I have added limited slip, and replaced the oil in the differential about a week ago. Not knowing the mechanics involving limited slip, I just thought it would be worth a try. I have driven the car about 50 miles with the new additive, and I am still getting binding sound, but maybe it will take awhile to loosen up. 

The way you have described the limited slip fits the scenario. I can go around and around in a circle, and there is no noise until I start to come out of the turn, but only if I continue to accelerate. To avoid the sound now, I just don't accelerate as I come out of my left hand turns. 

I will occasionally get a slight noise when rolling over a dip in the road going perfectly straight. I can see how coming up out of a dip with my 175 pound springs could cause the wheel to become air born for a brief second and possibly involve the friction modifier for a fraction of a second. 

I will have to research the friction modifier some. If it needs to be replaced, I think I would try to find a non limited slip and put that in instead. It is for a 1983 Mazda RX7, and I think both options fit in the same rear end, or maybe just leave things the way they are, and drive accordingly to avoid the noise. 

I was told the rear end would make a clatter if it wasn't working properly and this is more of a binding noise that vibrates the entire car, so I had ruled out the diff, but it occurs mainly coming out of a left turn if I continue to accelerate just as you have described it. 

Thanks for the info. I think you may have nailed it.


----------



## mizlplix (May 1, 2011)

Heh....a FORD clutch posi will grind /vibrate and sound like a brake gone metal to metal if you do not use their friction modifyer. It smells evil. But it smooths them out like magic.

Invest in a bottle from ford. It is 10 oz.
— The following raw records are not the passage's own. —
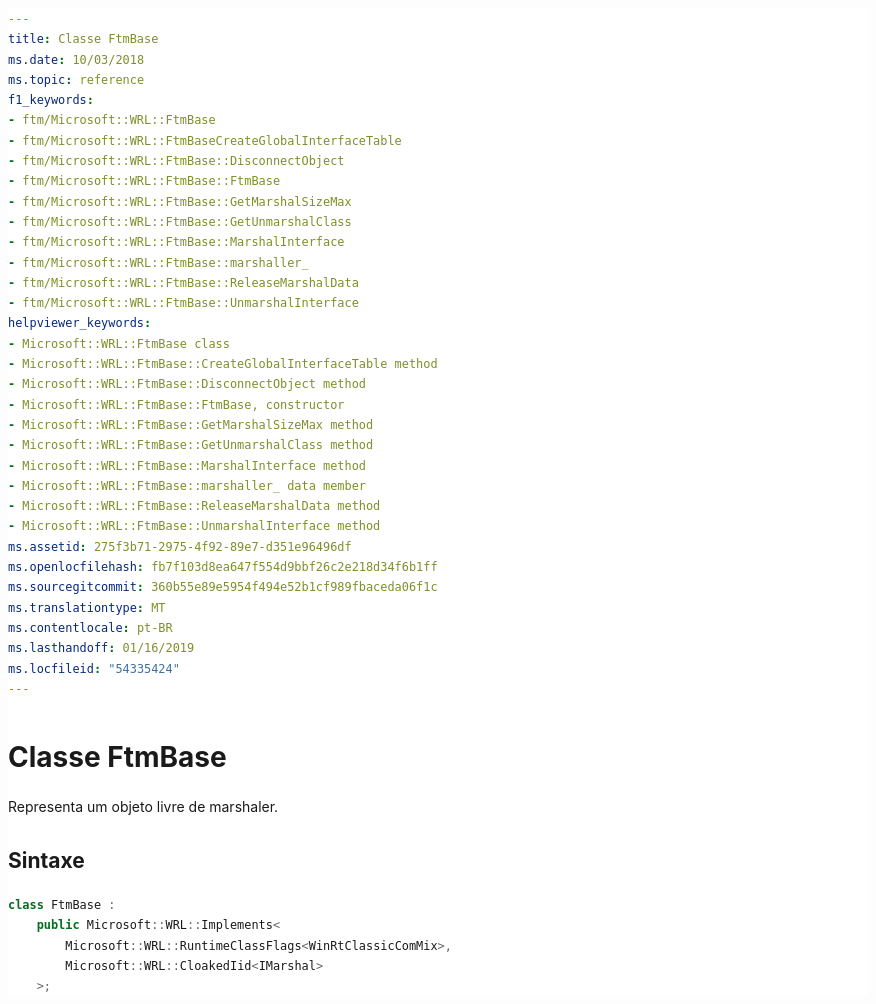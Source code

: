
```yaml
---
title: Classe FtmBase
ms.date: 10/03/2018
ms.topic: reference
f1_keywords:
- ftm/Microsoft::WRL::FtmBase
- ftm/Microsoft::WRL::FtmBaseCreateGlobalInterfaceTable
- ftm/Microsoft::WRL::FtmBase::DisconnectObject
- ftm/Microsoft::WRL::FtmBase::FtmBase
- ftm/Microsoft::WRL::FtmBase::GetMarshalSizeMax
- ftm/Microsoft::WRL::FtmBase::GetUnmarshalClass
- ftm/Microsoft::WRL::FtmBase::MarshalInterface
- ftm/Microsoft::WRL::FtmBase::marshaller_
- ftm/Microsoft::WRL::FtmBase::ReleaseMarshalData
- ftm/Microsoft::WRL::FtmBase::UnmarshalInterface
helpviewer_keywords:
- Microsoft::WRL::FtmBase class
- Microsoft::WRL::FtmBase::CreateGlobalInterfaceTable method
- Microsoft::WRL::FtmBase::DisconnectObject method
- Microsoft::WRL::FtmBase::FtmBase, constructor
- Microsoft::WRL::FtmBase::GetMarshalSizeMax method
- Microsoft::WRL::FtmBase::GetUnmarshalClass method
- Microsoft::WRL::FtmBase::MarshalInterface method
- Microsoft::WRL::FtmBase::marshaller_ data member
- Microsoft::WRL::FtmBase::ReleaseMarshalData method
- Microsoft::WRL::FtmBase::UnmarshalInterface method
ms.assetid: 275f3b71-2975-4f92-89e7-d351e96496df
ms.openlocfilehash: fb7f103d8ea647f554d9bbf26c2e218d34f6b1ff
ms.sourcegitcommit: 360b55e89e5954f494e52b1cf989fbaceda06f1c
ms.translationtype: MT
ms.contentlocale: pt-BR
ms.lasthandoff: 01/16/2019
ms.locfileid: "54335424"
---
```

# <a name="ftmbase-class"></a>Classe FtmBase

Representa um objeto livre de marshaler.

## <a name="syntax"></a>Sintaxe

```cpp
class FtmBase :
    public Microsoft::WRL::Implements<
        Microsoft::WRL::RuntimeClassFlags<WinRtClassicComMix>,
        Microsoft::WRL::CloakedIid<IMarshal>
    >;
```

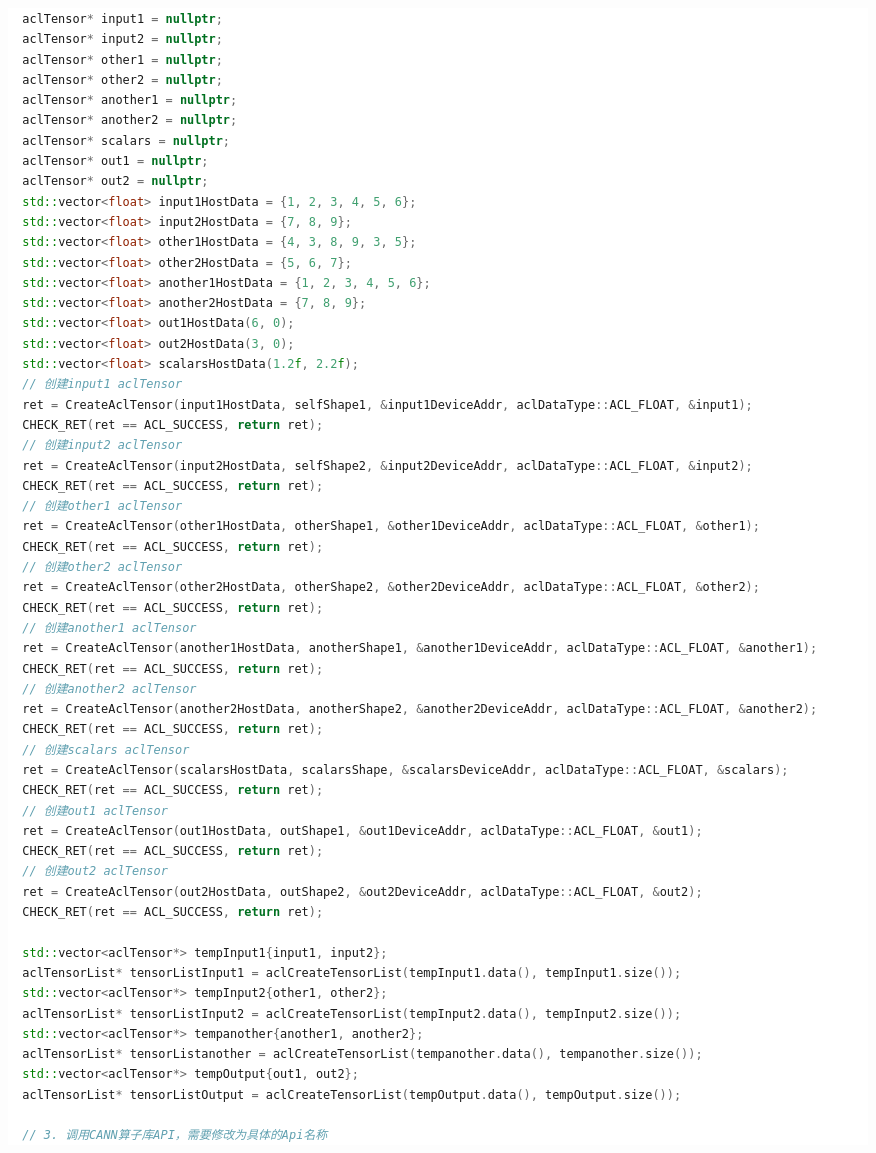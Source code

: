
```Cpp
  aclTensor* input1 = nullptr;
  aclTensor* input2 = nullptr;
  aclTensor* other1 = nullptr;
  aclTensor* other2 = nullptr;
  aclTensor* another1 = nullptr;
  aclTensor* another2 = nullptr;
  aclTensor* scalars = nullptr;
  aclTensor* out1 = nullptr;
  aclTensor* out2 = nullptr;
  std::vector<float> input1HostData = {1, 2, 3, 4, 5, 6};
  std::vector<float> input2HostData = {7, 8, 9};
  std::vector<float> other1HostData = {4, 3, 8, 9, 3, 5};
  std::vector<float> other2HostData = {5, 6, 7};
  std::vector<float> another1HostData = {1, 2, 3, 4, 5, 6};
  std::vector<float> another2HostData = {7, 8, 9};
  std::vector<float> out1HostData(6, 0);
  std::vector<float> out2HostData(3, 0);
  std::vector<float> scalarsHostData(1.2f, 2.2f);
  // 创建input1 aclTensor
  ret = CreateAclTensor(input1HostData, selfShape1, &input1DeviceAddr, aclDataType::ACL_FLOAT, &input1);
  CHECK_RET(ret == ACL_SUCCESS, return ret);
  // 创建input2 aclTensor
  ret = CreateAclTensor(input2HostData, selfShape2, &input2DeviceAddr, aclDataType::ACL_FLOAT, &input2);
  CHECK_RET(ret == ACL_SUCCESS, return ret);
  // 创建other1 aclTensor
  ret = CreateAclTensor(other1HostData, otherShape1, &other1DeviceAddr, aclDataType::ACL_FLOAT, &other1);
  CHECK_RET(ret == ACL_SUCCESS, return ret);
  // 创建other2 aclTensor
  ret = CreateAclTensor(other2HostData, otherShape2, &other2DeviceAddr, aclDataType::ACL_FLOAT, &other2);
  CHECK_RET(ret == ACL_SUCCESS, return ret);
  // 创建another1 aclTensor
  ret = CreateAclTensor(another1HostData, anotherShape1, &another1DeviceAddr, aclDataType::ACL_FLOAT, &another1);
  CHECK_RET(ret == ACL_SUCCESS, return ret);
  // 创建another2 aclTensor
  ret = CreateAclTensor(another2HostData, anotherShape2, &another2DeviceAddr, aclDataType::ACL_FLOAT, &another2);
  CHECK_RET(ret == ACL_SUCCESS, return ret);
  // 创建scalars aclTensor
  ret = CreateAclTensor(scalarsHostData, scalarsShape, &scalarsDeviceAddr, aclDataType::ACL_FLOAT, &scalars);
  CHECK_RET(ret == ACL_SUCCESS, return ret);
  // 创建out1 aclTensor
  ret = CreateAclTensor(out1HostData, outShape1, &out1DeviceAddr, aclDataType::ACL_FLOAT, &out1);
  CHECK_RET(ret == ACL_SUCCESS, return ret);
  // 创建out2 aclTensor
  ret = CreateAclTensor(out2HostData, outShape2, &out2DeviceAddr, aclDataType::ACL_FLOAT, &out2);
  CHECK_RET(ret == ACL_SUCCESS, return ret);

  std::vector<aclTensor*> tempInput1{input1, input2};
  aclTensorList* tensorListInput1 = aclCreateTensorList(tempInput1.data(), tempInput1.size());
  std::vector<aclTensor*> tempInput2{other1, other2};
  aclTensorList* tensorListInput2 = aclCreateTensorList(tempInput2.data(), tempInput2.size());
  std::vector<aclTensor*> tempanother{another1, another2};
  aclTensorList* tensorListanother = aclCreateTensorList(tempanother.data(), tempanother.size());
  std::vector<aclTensor*> tempOutput{out1, out2};
  aclTensorList* tensorListOutput = aclCreateTensorList(tempOutput.data(), tempOutput.size());

  // 3. 调用CANN算子库API，需要修改为具体的Api名称
```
Or so. It takes 25 miles or so to mix and start working.

Mazda is a division of ford you know....

Miz


----------



## gojo (Feb 1, 2011)

mizlplix said:


> Heh....a FORD clutch posi will grind /vibrate and sound like a brake gone metal to metal if you do not use their friction modifyer. It smells evil. But it smooths them out like magic.
> 
> Invest in a bottle from ford. It is 10 oz. Or so. It takes 25 miles or so to mix and start working.
> 
> ...


Good to know it takes a few miles for the additive to work. I am now thinking it is the LSD. The original information I had was that LSD made a clattering sound, the sound I am getting is more what you describe. 

I did figure 8's for about 10 minutes in a church parking lot last night, and I haven't heard the noise since. I have gotten a number of concoctions that different people have had success with and I will keep yours in mind if the noise comes back. 

This has all been good. I have learned I need to adjust my drive shaft angle, and I took my rear sway bar off which is giving me a smoother ride.

Happy trails........Don


----------